[[ AVAILABLE RECORDS open ]]
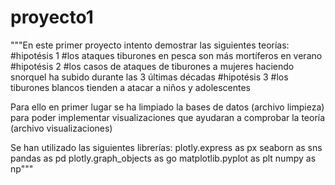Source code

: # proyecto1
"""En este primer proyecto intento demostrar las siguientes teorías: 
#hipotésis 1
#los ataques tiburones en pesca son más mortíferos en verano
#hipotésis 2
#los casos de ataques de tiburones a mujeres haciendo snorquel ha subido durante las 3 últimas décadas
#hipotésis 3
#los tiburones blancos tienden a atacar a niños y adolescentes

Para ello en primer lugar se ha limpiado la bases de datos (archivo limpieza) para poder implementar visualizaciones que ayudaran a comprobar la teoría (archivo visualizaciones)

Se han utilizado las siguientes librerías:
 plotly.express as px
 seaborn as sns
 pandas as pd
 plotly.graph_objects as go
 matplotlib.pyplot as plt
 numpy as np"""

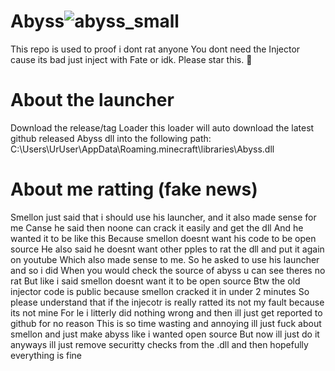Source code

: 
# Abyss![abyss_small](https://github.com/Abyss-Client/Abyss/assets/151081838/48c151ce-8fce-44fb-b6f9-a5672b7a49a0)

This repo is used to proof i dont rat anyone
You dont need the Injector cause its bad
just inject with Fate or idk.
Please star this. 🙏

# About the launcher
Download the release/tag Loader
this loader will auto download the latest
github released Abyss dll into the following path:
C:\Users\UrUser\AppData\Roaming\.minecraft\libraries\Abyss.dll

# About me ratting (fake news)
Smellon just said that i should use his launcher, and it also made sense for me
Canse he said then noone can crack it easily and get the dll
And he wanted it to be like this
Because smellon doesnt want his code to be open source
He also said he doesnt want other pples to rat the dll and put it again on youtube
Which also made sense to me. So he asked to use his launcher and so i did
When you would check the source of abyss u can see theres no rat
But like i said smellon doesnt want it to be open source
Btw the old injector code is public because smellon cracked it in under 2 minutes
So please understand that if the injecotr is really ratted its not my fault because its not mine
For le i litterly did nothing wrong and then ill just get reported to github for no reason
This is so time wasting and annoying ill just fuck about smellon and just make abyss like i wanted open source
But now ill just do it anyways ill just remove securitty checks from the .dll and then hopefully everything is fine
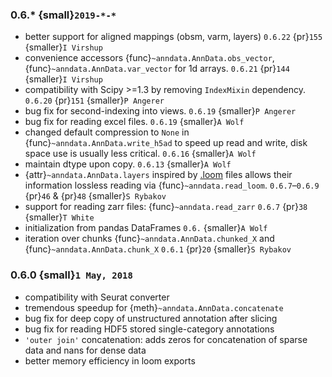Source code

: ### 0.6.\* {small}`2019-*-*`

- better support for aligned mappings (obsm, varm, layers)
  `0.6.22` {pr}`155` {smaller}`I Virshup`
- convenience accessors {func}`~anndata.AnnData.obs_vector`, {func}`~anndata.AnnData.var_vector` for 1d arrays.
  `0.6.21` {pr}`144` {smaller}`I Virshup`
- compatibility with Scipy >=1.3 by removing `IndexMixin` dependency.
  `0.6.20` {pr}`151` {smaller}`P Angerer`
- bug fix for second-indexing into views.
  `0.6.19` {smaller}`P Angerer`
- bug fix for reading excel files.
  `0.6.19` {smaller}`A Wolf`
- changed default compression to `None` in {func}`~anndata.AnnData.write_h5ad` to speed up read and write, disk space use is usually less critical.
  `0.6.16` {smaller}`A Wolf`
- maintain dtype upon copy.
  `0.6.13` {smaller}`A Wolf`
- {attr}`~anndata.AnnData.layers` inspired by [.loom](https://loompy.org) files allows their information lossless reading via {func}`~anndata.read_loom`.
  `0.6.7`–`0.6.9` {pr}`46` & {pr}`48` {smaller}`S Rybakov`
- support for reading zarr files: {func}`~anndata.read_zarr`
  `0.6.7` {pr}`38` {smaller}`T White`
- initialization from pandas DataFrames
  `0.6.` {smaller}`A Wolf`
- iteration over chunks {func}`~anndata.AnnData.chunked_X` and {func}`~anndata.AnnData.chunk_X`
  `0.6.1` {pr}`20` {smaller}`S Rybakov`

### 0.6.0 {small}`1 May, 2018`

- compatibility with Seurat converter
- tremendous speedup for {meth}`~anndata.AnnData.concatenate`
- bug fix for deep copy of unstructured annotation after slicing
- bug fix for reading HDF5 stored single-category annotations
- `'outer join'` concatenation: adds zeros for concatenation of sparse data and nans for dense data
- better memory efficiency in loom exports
[[ AVAILABLE RECORDS closed ]]
YOUR TASK:
Print only the lines running from the one with "- iteration over" to the final line of the data above, each exactly as it appears.

ANSWER SPACE:
- iteration over chunks {func}`~anndata.AnnData.chunked_X` and {func}`~anndata.AnnData.chunk_X`
  `0.6.1` {pr}`20` {smaller}`S Rybakov`

### 0.6.0 {small}`1 May, 2018`

- compatibility with Seurat converter
- tremendous speedup for {meth}`~anndata.AnnData.concatenate`
- bug fix for deep copy of unstructured annotation after slicing
- bug fix for reading HDF5 stored single-category annotations
- `'outer join'` concatenation: adds zeros for concatenation of sparse data and nans for dense data
- better memory efficiency in loom exports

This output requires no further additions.